◆ **WORK ORDER**: You are to retype exactly the line with "- Experience juggling" and every line after it in the entries below.

◆ **SUPPLIED MATERIAL**:

[Start of Attachment]

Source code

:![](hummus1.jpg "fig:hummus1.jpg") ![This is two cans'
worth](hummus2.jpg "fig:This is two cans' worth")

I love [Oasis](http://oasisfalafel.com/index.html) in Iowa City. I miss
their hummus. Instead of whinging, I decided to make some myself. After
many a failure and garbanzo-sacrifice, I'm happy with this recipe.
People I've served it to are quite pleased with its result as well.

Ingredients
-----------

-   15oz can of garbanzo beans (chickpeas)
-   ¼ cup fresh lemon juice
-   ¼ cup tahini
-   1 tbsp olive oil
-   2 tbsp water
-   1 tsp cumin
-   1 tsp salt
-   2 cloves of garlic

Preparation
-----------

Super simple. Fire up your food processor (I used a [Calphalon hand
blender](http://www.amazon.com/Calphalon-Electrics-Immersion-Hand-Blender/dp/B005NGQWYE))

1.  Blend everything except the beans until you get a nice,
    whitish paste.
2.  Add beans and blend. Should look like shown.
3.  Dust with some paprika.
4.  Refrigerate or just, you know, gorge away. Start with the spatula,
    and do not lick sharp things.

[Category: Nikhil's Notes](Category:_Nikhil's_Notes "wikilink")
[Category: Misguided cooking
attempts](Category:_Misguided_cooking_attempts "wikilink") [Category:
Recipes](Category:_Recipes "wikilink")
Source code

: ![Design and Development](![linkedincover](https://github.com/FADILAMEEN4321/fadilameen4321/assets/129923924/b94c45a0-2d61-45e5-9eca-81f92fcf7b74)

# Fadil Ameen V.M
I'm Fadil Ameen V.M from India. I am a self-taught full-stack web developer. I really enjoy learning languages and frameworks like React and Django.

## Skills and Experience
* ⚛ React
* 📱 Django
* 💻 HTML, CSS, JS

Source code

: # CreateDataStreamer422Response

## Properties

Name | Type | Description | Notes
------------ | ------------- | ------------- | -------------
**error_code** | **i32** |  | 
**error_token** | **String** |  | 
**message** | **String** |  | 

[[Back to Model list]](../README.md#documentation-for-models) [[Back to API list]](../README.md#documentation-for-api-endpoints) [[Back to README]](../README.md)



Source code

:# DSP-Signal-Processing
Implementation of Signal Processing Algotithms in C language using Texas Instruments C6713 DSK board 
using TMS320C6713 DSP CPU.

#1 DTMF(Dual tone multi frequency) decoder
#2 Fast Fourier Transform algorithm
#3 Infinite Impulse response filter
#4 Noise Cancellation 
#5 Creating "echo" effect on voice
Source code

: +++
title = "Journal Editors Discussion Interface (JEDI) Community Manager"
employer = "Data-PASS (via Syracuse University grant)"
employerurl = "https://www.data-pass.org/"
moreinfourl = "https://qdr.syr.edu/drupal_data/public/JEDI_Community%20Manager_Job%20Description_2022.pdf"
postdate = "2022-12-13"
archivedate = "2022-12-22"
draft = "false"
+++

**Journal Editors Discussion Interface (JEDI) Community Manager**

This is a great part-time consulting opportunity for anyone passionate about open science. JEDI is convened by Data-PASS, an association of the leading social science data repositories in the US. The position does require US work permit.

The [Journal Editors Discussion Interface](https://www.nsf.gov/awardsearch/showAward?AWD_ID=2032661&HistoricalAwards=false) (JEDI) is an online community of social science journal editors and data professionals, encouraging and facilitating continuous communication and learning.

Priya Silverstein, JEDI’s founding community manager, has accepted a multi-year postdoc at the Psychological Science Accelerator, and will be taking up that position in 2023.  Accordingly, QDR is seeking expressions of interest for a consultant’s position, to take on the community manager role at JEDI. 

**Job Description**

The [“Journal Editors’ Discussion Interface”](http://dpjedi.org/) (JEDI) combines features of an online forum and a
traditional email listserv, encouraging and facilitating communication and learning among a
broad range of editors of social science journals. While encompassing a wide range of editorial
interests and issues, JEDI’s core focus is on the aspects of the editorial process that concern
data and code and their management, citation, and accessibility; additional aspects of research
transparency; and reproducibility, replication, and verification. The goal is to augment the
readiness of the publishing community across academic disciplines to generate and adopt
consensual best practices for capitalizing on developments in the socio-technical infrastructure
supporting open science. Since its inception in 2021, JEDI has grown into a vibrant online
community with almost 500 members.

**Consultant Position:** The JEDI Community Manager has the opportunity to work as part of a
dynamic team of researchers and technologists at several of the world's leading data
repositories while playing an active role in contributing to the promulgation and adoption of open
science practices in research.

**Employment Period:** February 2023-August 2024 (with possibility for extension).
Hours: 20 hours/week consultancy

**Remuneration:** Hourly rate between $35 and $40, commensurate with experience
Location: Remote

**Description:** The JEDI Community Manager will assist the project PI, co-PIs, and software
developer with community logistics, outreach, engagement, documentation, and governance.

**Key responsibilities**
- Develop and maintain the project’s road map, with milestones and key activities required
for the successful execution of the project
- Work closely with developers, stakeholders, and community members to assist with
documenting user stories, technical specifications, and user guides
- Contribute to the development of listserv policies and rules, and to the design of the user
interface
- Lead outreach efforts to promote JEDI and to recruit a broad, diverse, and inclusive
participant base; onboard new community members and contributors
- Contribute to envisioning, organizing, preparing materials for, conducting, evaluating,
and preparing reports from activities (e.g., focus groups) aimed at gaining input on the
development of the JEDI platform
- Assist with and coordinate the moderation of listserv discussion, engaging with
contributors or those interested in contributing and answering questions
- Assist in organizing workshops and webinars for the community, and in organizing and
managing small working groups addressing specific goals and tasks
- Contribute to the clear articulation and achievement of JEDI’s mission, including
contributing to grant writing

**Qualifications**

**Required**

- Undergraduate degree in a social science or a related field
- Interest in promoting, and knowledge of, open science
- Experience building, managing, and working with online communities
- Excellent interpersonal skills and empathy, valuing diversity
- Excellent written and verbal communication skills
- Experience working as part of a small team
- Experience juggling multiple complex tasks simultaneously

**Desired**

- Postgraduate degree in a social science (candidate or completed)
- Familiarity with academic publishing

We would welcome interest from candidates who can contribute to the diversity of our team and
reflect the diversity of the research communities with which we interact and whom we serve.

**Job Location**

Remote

[End of Attachment]

◆ **TASK RESPONSE**:
- Experience juggling multiple complex tasks simultaneously

**Desired**

- Postgraduate degree in a social science (candidate or completed)
- Familiarity with academic publishing

We would welcome interest from candidates who can contribute to the diversity of our team and
reflect the diversity of the research communities with which we interact and whom we serve.

**Job Location**

Remote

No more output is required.